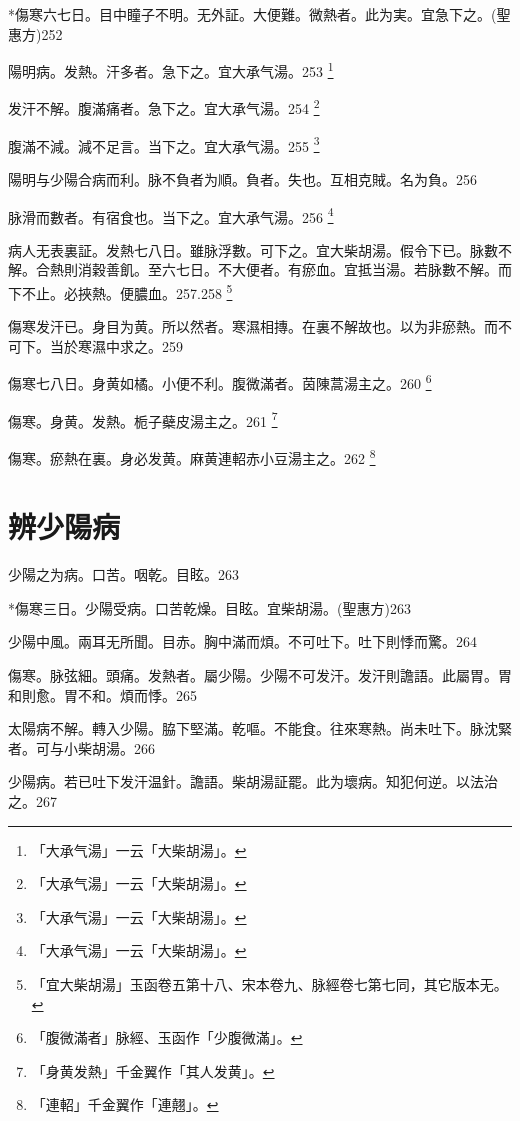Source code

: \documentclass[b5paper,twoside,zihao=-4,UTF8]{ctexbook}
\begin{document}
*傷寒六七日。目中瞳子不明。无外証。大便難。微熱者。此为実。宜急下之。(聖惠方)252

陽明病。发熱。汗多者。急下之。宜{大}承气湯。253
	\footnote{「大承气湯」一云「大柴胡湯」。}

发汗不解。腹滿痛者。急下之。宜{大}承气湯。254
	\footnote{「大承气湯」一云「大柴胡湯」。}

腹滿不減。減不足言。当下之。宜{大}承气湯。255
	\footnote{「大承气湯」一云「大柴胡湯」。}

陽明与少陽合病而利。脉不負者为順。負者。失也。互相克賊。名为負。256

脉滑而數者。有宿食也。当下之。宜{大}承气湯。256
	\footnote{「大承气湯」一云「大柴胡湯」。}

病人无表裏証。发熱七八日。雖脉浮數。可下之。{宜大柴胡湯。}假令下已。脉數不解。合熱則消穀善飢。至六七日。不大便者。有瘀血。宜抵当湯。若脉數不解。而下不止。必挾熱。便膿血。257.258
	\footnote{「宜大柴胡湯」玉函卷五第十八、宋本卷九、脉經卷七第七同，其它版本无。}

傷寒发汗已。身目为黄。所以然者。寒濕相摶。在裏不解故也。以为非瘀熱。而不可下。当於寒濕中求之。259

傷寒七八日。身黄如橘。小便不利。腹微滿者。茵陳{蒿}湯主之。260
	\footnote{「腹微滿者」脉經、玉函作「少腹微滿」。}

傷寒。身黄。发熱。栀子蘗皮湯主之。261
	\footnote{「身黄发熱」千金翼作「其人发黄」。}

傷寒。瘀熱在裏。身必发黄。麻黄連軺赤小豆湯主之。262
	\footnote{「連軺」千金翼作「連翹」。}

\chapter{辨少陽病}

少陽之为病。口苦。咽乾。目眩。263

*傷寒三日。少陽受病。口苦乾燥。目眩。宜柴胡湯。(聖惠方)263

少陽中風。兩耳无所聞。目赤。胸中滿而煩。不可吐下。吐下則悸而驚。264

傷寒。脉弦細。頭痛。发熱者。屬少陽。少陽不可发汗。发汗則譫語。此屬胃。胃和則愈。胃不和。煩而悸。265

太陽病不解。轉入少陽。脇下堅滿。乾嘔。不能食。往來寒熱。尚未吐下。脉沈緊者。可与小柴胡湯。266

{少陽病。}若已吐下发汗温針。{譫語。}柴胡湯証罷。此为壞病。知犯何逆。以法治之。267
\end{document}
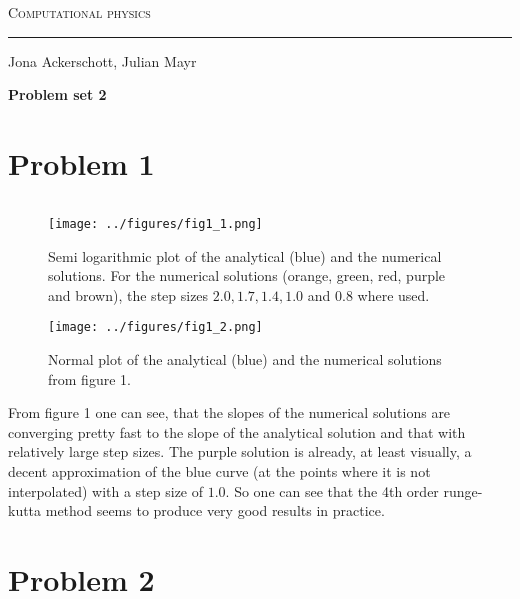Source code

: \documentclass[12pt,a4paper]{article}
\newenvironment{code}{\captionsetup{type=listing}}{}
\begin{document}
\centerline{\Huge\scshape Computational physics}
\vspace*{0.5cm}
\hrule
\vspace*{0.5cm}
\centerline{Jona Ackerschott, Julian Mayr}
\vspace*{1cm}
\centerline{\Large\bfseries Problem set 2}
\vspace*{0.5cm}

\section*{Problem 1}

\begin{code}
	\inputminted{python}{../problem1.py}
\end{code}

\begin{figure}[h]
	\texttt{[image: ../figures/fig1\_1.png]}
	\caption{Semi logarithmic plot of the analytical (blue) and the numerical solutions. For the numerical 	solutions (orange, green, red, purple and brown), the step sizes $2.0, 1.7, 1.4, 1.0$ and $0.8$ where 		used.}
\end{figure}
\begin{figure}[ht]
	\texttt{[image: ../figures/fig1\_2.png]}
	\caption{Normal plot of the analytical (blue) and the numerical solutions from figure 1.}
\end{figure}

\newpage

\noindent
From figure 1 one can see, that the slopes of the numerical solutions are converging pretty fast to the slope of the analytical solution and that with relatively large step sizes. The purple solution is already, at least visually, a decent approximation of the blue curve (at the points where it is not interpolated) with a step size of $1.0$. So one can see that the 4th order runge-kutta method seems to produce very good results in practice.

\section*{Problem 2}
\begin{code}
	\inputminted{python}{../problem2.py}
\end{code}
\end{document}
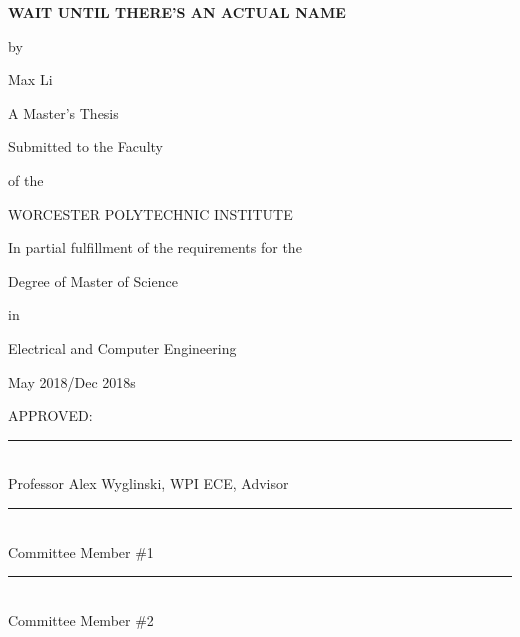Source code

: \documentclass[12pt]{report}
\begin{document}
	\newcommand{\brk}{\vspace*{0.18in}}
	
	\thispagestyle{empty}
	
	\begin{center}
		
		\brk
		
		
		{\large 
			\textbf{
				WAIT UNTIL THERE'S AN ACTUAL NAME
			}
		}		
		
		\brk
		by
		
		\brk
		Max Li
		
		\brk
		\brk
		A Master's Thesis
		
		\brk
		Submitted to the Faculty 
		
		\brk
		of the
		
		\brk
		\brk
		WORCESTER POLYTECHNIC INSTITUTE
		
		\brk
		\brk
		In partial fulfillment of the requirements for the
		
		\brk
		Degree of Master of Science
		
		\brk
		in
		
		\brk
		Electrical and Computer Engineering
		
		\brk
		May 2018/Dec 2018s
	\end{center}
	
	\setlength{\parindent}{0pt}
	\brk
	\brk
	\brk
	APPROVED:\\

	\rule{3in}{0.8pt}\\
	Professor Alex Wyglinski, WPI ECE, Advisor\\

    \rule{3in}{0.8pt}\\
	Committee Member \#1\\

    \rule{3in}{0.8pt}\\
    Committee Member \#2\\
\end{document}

...

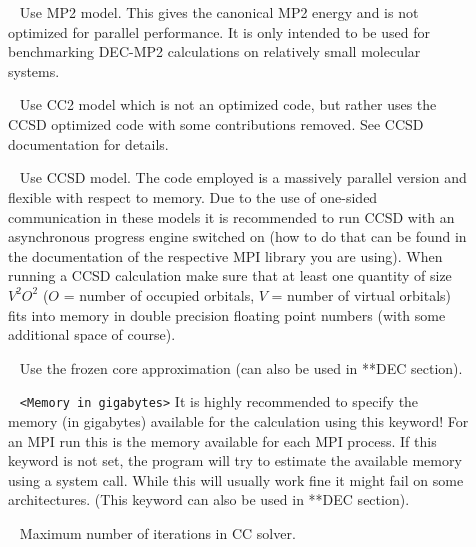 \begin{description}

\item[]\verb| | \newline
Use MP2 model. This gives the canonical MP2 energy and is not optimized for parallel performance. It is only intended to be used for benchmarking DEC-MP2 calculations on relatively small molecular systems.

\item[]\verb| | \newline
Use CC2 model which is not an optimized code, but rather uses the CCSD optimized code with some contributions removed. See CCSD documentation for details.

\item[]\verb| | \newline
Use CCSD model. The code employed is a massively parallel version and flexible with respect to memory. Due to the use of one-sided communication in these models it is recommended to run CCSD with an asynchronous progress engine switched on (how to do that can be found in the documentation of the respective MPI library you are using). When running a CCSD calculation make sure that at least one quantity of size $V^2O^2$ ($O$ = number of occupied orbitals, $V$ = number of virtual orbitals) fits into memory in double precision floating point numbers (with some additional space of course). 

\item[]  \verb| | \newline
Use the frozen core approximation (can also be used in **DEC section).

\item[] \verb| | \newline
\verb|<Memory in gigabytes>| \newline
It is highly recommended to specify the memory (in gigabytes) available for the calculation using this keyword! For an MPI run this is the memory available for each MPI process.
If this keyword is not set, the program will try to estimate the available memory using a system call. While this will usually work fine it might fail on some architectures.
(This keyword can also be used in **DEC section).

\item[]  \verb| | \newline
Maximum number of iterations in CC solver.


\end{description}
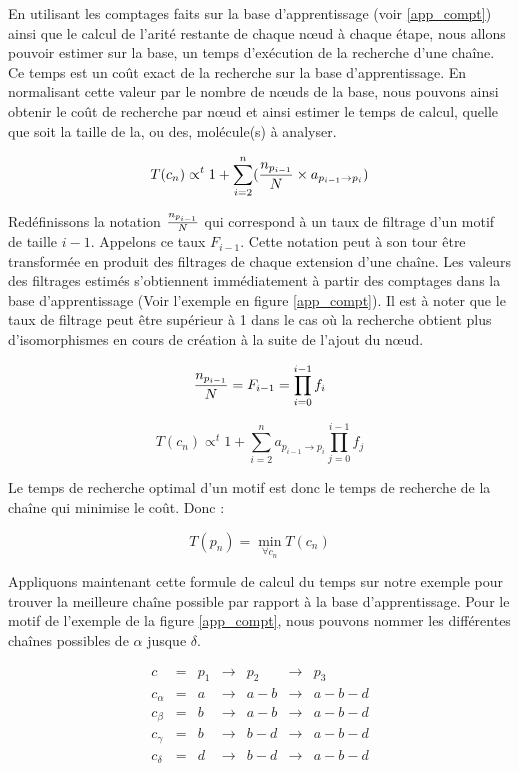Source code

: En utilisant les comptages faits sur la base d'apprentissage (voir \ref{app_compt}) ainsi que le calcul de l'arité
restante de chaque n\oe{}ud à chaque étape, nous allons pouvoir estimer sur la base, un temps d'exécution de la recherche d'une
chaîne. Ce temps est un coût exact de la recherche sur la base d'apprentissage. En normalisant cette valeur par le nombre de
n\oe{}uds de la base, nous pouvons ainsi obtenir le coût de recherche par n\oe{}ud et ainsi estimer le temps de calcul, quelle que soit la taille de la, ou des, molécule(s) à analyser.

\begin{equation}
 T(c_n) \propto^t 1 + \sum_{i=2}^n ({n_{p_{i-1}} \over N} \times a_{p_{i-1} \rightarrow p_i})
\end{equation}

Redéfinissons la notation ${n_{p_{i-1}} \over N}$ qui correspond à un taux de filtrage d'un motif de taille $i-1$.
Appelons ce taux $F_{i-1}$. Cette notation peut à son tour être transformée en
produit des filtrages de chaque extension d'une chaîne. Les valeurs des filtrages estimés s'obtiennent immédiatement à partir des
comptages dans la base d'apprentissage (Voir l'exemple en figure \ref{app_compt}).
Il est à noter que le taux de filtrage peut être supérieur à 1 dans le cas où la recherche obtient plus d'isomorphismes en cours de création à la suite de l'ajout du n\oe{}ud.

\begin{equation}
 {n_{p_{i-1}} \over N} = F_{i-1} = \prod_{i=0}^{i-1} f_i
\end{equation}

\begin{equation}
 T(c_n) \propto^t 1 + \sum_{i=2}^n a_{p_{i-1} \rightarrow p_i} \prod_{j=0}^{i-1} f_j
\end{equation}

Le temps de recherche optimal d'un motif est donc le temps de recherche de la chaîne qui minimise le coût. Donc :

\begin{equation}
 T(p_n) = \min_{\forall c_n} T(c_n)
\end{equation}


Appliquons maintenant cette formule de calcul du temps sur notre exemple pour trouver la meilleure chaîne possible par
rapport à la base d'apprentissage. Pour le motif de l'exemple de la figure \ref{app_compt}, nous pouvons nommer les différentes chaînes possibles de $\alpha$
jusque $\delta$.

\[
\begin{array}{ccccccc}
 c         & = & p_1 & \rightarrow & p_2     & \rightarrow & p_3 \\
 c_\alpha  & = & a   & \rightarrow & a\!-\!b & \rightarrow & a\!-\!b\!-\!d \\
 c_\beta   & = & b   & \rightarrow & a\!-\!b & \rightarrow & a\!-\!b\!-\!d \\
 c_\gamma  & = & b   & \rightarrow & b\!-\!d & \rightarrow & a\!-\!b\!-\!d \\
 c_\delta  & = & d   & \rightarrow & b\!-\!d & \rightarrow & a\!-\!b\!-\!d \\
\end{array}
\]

### [Your goal]
Restate word for word the lines in the material above from the one with "陽明与少陽合病而利。脉不負者为順。負者。失也。互相克賊。名为負。256" to the one with "傷寒。脉弦細。頭痛。发熱者。"; both of those lines count, and nothing else does.

### [Written solution]
陽明与少陽合病而利。脉不負者为順。負者。失也。互相克賊。名为負。256

脉滑而數者。有宿食也。当下之。宜{大}承气湯。256
	\footnote{「大承气湯」一云「大柴胡湯」。}

病人无表裏証。发熱七八日。雖脉浮數。可下之。{宜大柴胡湯。}假令下已。脉數不解。合熱則消穀善飢。至六七日。不大便者。有瘀血。宜抵当湯。若脉數不解。而下不止。必挾熱。便膿血。257.258
	\footnote{「宜大柴胡湯」玉函卷五第十八、宋本卷九、脉經卷七第七同，其它版本无。}

傷寒发汗已。身目为黄。所以然者。寒濕相摶。在裏不解故也。以为非瘀熱。而不可下。当於寒濕中求之。259

傷寒七八日。身黄如橘。小便不利。腹微滿者。茵陳{蒿}湯主之。260
	\footnote{「腹微滿者」脉經、玉函作「少腹微滿」。}

傷寒。身黄。发熱。栀子蘗皮湯主之。261
	\footnote{「身黄发熱」千金翼作「其人发黄」。}

傷寒。瘀熱在裏。身必发黄。麻黄連軺赤小豆湯主之。262
	\footnote{「連軺」千金翼作「連翹」。}

\chapter{辨少陽病}

少陽之为病。口苦。咽乾。目眩。263

*傷寒三日。少陽受病。口苦乾燥。目眩。宜柴胡湯。(聖惠方)263

少陽中風。兩耳无所聞。目赤。胸中滿而煩。不可吐下。吐下則悸而驚。264

傷寒。脉弦細。頭痛。发熱者。屬少陽。少陽不可发汗。发汗則譫語。此屬胃。胃和則愈。胃不和。煩而悸。265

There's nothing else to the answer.